Mesmo antes de começar este filme tinha estado em Portugal de férias, na Feira da Vandoma, no Porto, a comprar botões.
Isso mesmo.
Esses botões foram para este filme?
Sim, foram usados neste filme. Não consigo dizer se foram usados no figurino da Rooney Mara, mas foram usados no filme.
O figurino nasce quando se lê o argumento?
Completamente. Quando lemos um bom argumento começamos a ver as personagens a sair das páginas, se lemos um argumento mau é mais difícil ter essa visão. Neste caso era um argumento óptimo e tendo visto o filme original tinha uma ideia do que estávamos a fazer, ainda que com outra abordagem. Enquanto lia o argumento do Guillermo [del Toro] comecei logo a ver quais seriam essas diferenças, até porque íamos filmar a cores e não a preto e branco. Havia uma sensibilidade para o que faríamos para criar esse aspecto de época e o que faríamos a nível de cores para os dois mundos.
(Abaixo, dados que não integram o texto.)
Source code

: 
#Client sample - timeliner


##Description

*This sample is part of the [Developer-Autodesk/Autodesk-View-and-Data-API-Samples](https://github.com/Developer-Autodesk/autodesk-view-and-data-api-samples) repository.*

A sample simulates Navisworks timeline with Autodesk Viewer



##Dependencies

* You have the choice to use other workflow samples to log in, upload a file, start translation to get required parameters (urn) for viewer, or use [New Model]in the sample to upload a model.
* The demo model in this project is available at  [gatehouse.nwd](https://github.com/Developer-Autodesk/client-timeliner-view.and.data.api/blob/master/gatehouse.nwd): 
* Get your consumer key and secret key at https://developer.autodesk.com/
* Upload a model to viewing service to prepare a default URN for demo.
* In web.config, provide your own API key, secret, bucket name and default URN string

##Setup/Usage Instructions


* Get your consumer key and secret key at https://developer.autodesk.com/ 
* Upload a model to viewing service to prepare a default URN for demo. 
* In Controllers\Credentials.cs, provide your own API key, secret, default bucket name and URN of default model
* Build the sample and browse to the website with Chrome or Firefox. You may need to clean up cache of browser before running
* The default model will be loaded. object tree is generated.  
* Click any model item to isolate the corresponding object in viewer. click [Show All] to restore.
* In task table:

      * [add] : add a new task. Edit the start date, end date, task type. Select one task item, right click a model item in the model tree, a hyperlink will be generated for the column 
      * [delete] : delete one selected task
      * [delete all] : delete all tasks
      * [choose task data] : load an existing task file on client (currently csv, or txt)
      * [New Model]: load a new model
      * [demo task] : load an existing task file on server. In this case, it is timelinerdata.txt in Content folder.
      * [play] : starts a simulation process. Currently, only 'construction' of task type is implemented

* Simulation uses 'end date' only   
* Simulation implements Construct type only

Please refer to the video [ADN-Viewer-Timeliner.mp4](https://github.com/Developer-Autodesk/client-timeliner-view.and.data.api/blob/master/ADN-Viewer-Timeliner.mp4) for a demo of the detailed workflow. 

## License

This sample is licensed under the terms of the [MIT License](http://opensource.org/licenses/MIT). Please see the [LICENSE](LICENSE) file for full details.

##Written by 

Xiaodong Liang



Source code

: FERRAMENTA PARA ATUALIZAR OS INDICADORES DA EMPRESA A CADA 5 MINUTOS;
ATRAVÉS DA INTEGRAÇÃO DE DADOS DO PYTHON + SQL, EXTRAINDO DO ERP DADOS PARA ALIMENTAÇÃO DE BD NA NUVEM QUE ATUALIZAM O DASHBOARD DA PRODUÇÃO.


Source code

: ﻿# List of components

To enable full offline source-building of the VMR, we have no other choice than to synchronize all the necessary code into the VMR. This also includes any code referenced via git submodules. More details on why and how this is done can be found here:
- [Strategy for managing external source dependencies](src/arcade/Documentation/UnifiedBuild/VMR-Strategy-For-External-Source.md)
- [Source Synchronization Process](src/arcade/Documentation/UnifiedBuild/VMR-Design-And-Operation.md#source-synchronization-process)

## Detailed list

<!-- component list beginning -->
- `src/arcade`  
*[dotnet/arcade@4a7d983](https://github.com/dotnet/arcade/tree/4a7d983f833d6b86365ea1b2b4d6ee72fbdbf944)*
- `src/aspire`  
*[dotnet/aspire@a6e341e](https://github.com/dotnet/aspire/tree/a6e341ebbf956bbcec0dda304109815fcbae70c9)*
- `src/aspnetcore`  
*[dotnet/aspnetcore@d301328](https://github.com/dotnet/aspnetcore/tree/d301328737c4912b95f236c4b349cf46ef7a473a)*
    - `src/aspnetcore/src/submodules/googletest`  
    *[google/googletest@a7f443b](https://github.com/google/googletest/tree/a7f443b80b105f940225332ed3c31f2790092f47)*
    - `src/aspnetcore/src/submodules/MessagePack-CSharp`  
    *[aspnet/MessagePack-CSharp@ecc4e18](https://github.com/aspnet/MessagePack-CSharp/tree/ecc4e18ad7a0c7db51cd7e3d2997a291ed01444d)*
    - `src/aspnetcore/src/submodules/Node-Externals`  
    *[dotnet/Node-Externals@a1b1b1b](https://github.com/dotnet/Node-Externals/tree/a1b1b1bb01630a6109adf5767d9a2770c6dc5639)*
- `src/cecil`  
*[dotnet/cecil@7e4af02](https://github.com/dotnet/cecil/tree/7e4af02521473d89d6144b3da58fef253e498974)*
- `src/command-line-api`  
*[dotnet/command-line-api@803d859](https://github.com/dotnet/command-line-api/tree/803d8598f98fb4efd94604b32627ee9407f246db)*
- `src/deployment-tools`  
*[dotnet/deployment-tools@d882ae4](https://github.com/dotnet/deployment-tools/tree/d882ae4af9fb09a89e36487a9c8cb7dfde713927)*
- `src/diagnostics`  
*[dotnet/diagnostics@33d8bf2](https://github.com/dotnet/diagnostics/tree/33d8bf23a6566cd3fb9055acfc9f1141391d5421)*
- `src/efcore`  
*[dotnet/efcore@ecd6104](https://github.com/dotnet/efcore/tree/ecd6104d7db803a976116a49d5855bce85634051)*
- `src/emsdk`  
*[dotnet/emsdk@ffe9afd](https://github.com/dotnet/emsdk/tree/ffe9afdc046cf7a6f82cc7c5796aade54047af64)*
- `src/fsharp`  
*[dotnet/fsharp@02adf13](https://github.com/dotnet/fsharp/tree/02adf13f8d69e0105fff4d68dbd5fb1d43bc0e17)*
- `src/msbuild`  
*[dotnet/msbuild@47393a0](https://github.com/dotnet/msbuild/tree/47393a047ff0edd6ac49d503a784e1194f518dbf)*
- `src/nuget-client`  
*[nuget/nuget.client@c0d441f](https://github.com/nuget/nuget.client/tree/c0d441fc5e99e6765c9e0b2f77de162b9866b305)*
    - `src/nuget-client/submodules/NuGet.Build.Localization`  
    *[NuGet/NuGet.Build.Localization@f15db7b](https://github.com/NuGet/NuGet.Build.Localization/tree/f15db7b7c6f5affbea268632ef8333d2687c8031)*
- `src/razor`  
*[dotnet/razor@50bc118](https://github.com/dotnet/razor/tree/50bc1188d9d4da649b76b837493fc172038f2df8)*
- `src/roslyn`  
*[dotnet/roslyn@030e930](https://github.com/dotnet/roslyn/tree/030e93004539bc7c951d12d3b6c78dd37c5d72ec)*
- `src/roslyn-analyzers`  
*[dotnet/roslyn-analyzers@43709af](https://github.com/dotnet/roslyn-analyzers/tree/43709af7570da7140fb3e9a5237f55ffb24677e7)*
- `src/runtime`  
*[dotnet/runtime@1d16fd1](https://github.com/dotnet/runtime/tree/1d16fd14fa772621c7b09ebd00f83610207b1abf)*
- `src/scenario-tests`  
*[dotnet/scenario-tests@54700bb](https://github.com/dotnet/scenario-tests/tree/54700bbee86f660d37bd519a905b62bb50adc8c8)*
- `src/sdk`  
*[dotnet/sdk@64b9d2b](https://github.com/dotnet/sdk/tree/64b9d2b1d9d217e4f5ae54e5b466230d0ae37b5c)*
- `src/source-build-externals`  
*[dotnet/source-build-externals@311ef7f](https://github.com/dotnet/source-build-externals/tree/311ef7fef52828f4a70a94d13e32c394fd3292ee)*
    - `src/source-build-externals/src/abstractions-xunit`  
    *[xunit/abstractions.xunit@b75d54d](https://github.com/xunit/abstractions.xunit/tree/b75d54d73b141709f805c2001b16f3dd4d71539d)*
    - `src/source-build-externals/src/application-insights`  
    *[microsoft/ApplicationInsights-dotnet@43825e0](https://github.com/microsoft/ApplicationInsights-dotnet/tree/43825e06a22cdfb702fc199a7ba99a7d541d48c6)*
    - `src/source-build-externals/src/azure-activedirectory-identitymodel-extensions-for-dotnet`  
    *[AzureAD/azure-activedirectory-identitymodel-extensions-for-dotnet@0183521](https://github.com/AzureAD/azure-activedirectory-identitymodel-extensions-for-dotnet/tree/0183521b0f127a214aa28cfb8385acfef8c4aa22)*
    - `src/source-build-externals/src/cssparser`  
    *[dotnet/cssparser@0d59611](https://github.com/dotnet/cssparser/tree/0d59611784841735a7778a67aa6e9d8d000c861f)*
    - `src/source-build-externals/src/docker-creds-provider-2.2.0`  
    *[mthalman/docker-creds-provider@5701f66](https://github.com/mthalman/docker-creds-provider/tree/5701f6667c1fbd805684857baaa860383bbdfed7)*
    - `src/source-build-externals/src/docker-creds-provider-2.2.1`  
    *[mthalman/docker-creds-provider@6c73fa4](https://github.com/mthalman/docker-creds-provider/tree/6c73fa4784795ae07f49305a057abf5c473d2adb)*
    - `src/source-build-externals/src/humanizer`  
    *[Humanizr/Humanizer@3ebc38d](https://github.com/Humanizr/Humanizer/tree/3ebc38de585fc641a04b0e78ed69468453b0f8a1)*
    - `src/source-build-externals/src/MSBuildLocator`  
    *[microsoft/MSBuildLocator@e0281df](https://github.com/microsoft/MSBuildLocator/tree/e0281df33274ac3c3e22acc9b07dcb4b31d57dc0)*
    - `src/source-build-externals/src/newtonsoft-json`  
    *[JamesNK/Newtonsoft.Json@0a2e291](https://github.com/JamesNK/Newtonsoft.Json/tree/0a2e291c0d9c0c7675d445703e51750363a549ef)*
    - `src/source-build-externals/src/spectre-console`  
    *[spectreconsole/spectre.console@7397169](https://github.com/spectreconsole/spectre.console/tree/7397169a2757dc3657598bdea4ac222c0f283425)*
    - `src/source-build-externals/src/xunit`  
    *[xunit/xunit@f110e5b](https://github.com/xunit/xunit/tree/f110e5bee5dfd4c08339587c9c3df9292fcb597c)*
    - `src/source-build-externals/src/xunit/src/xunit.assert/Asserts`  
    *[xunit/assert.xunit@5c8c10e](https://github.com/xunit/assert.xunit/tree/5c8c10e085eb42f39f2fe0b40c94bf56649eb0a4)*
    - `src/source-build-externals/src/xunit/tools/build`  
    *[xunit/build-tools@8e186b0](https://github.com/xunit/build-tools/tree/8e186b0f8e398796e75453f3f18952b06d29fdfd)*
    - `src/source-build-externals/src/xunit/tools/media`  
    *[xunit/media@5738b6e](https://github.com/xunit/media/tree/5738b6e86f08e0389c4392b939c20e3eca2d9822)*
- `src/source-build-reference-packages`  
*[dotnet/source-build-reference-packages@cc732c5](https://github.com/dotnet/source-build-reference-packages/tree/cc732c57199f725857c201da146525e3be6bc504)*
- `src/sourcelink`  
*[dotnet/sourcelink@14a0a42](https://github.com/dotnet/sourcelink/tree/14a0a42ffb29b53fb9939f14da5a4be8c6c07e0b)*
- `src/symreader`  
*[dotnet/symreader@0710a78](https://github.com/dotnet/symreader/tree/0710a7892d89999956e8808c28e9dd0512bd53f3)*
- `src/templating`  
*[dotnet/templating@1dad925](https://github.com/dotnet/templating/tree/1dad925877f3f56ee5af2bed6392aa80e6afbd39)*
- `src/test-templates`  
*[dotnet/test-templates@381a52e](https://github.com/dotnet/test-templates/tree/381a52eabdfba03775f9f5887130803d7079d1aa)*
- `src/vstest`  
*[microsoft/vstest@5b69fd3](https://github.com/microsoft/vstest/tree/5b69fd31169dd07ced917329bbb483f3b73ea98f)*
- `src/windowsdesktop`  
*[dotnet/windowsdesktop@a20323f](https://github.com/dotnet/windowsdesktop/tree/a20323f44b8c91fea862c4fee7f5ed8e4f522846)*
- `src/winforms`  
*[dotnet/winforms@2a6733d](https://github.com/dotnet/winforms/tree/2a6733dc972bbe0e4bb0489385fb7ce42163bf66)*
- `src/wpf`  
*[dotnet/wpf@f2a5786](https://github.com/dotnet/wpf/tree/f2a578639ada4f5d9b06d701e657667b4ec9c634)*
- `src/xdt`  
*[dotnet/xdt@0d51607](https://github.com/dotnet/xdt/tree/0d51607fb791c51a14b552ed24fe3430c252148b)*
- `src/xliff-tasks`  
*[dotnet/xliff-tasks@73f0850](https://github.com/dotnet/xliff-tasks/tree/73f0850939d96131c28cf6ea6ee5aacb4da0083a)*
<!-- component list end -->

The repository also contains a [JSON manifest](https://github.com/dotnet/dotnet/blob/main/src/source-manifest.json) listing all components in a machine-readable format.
Falando de cores, o vermelho é das cores mais presentes, em diferentes variações ao longo do filme.
Sim, era um desejo do Guillermo ter a personagem da Molly [Rooney Mara] a usar vermelho ao longo do filme. Ela usou quase exclusivamente vermelho ou uma forma de vermelho. No circo fui para um vermelho mais profundo, mais cor-de-vinho, para acompanhar a paleta cromática do próprio circo. Quando passamos para a cidade os vermelhos são muito mais puros e pronunciados. De certa forma a Molly é o compasso moral. Conforme o barómetro da verdade é mais definido, a cor também se torna mais e mais pura.
Essa ideia de usar a roupa enquanto metáfora aplica-a a todos os projectos?
Estamos sempre a tentar sobrepor coisas diferentes que se relacionam com a personagem, a nível de cores e tom. O Guillermo foi bastante específico com a questão da cor para a Rooney [Mara] e eu parti daí, criando essa variação. Porque se fôssemos ter a mesma cor nos dois ambientes, circo e cidade, não teria ficado ajustado a esse mundo. Porque toda a paleta do circo parece ter sido mergulhada em nicotina ou em café ou chá. Tem uma lavagem sobre tudo. Aliás, nós tivemos de envelhecer tudo, fizemos vários banhos de permanganato de potássio, que dá uma óptima patine a tudo. A todas as roupas que construímos fizemos esse tratamento.
Já n'A Forma da Água [2017] tinha feito grande parte do figurino de raiz. Aqui, passando-se o filme nos anos 40, recorreu a lojas vintage ou também desenhou a maior parte das peças?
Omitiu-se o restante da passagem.